"""
Pattern Recognition - Identify reusable patterns from accumulated memories.
This module provides pattern matching, similar problem identification,
and pattern suggestion capabilities.
"""
import re
import logging
from typing import Optional
from datetime import datetime, timezone
from collections import Counter
from pydantic import BaseModel, Field
logger = logging.getLogger(__name__)
class Pattern(BaseModel):
"""Represents a recognized pattern."""
id: str
name: str
description: str
pattern_type: str
confidence: float = Field(ge=0.0, le=1.0)
occurrences: int = 0
source_memory_ids: list[str] = Field(default_factory=list)

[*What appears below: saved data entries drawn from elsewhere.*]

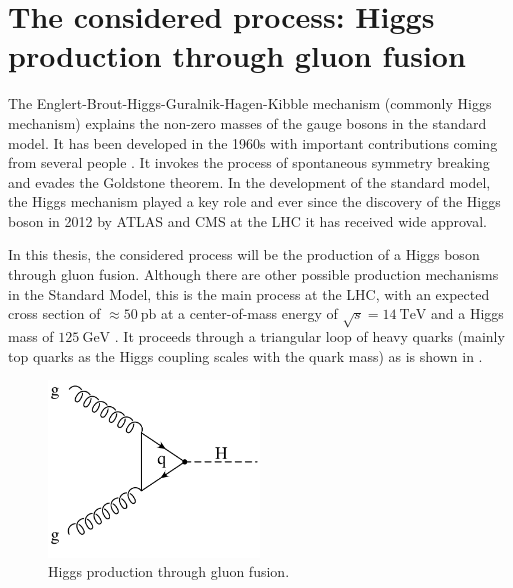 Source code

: \section{The considered process: Higgs production through gluon fusion}
The Englert-Brout-Higgs-Guralnik-Hagen-Kibble mechanism (commonly Higgs mechanism) explains the non-zero masses of the gauge bosons in the standard model.
It has been developed in the 1960s with important contributions coming from several people \cite{higgs1964a,higgs1964b,englert1964,guralnik1964,nambu1960,anderson1963}.
It invokes the process of spontaneous symmetry breaking and evades the Goldstone theorem.
In the development of the standard model, the Higgs mechanism played a key role and ever since the discovery of the Higgs boson in 2012 by ATLAS \cite{higgsdiscovery_atlas2012} and CMS \cite{higgsdiscovery_cms2012} at the LHC it has received wide approval.

In this thesis, the considered process will be the production of a Higgs boson through gluon fusion.
Although there are other possible production mechanisms in the Standard Model, this is the main process at the LHC, with an expected cross section of $\approx \SI{50}{\pico\barn}$ at a center-of-mass energy of $\sqrt{s} = \SI{14}{\tera\electronvolt}$ and a Higgs mass of $\SI{125}{\giga\electronvolt}$ \cite{higgshandbook1}.
It proceeds through a triangular loop of heavy quarks (mainly top quarks as the Higgs coupling scales with the quark mass) as is shown in .
%
\begin{figure}[]
	\includegraphics[width=0.5\textwidth]{images/gluonfusion.pdf}
	\caption{Higgs production through gluon fusion.}
	\label{fig:gluonfusion}
\end{figure}
%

entities: list[str] = Field(default_factory=list)
created_at: datetime = Field(default_factory=lambda: datetime.now(timezone.utc))
effectiveness: Optional[float] = Field(None, ge=0.0, le=1.0)
context: Optional[dict] = None
class PatternRecognizer:
"""Recognizes patterns in memories using keyword and entity matching."""
def __init__(self, backend):
"""
Initialize pattern recognizer with database backend.
Args:
backend: Database backend instance
"""
self.backend = backend
async def find_similar_problems(
self, problem: str, threshold: float = 0.7, limit: int = 10
) -> list[dict]:
"""
Find similar problems and their solutions using keyword matching.
Args:
problem: Problem description to match against
threshold: Similarity threshold (0.0-1.0)
limit: Maximum number of results
Returns:
List of similar problems with their solutions
"""
# Extract keywords from problem
keywords = self._extract_keywords(problem)
if not keywords:
return []
# Search for problem-type memories with matching keywords
query = """
MATCH (m:Memory {type: 'problem'})
WHERE any(keyword IN $keywords WHERE m.content CONTAINS keyword)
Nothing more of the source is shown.